● **What you should do**:
Going through the entries below, copy out each line that contains "remote".
------------------------------
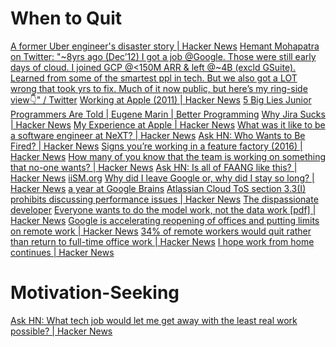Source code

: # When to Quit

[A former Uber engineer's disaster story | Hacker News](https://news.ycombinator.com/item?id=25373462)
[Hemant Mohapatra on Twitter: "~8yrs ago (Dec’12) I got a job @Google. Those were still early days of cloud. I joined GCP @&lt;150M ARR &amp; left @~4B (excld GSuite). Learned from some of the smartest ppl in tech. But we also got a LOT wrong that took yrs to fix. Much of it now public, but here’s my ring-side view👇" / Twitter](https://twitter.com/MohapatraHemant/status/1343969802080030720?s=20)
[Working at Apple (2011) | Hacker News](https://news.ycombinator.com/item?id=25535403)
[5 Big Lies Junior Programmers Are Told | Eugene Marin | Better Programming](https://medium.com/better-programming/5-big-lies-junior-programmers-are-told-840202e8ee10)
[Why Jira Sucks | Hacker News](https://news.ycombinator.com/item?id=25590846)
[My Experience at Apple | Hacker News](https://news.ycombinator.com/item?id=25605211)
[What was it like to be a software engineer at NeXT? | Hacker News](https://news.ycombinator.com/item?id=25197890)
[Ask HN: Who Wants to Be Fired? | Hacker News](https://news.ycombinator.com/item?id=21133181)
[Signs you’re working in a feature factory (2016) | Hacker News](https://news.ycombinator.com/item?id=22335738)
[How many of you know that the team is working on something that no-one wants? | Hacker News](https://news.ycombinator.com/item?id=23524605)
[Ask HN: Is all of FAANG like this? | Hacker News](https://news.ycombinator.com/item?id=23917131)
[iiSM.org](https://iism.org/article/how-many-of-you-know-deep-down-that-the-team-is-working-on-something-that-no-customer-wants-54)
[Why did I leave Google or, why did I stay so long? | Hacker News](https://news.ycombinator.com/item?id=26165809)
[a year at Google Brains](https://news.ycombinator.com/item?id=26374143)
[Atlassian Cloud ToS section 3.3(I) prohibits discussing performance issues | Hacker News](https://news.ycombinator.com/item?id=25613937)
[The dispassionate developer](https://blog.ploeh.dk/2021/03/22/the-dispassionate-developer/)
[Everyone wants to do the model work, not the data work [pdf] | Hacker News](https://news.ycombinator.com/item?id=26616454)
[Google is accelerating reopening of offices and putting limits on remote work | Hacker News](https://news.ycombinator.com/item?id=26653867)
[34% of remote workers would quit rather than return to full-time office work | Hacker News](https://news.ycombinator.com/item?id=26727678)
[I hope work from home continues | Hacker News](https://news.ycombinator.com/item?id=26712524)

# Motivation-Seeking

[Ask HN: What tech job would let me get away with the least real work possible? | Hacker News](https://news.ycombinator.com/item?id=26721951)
------------------------------
● **Answer space**:
[Google is accelerating reopening of offices and putting limits on remote work | Hacker News](https://news.ycombinator.com/item?id=26653867)
[34% of remote workers would quit rather than return to full-time office work | Hacker News](https://news.ycombinator.com/item?id=26727678)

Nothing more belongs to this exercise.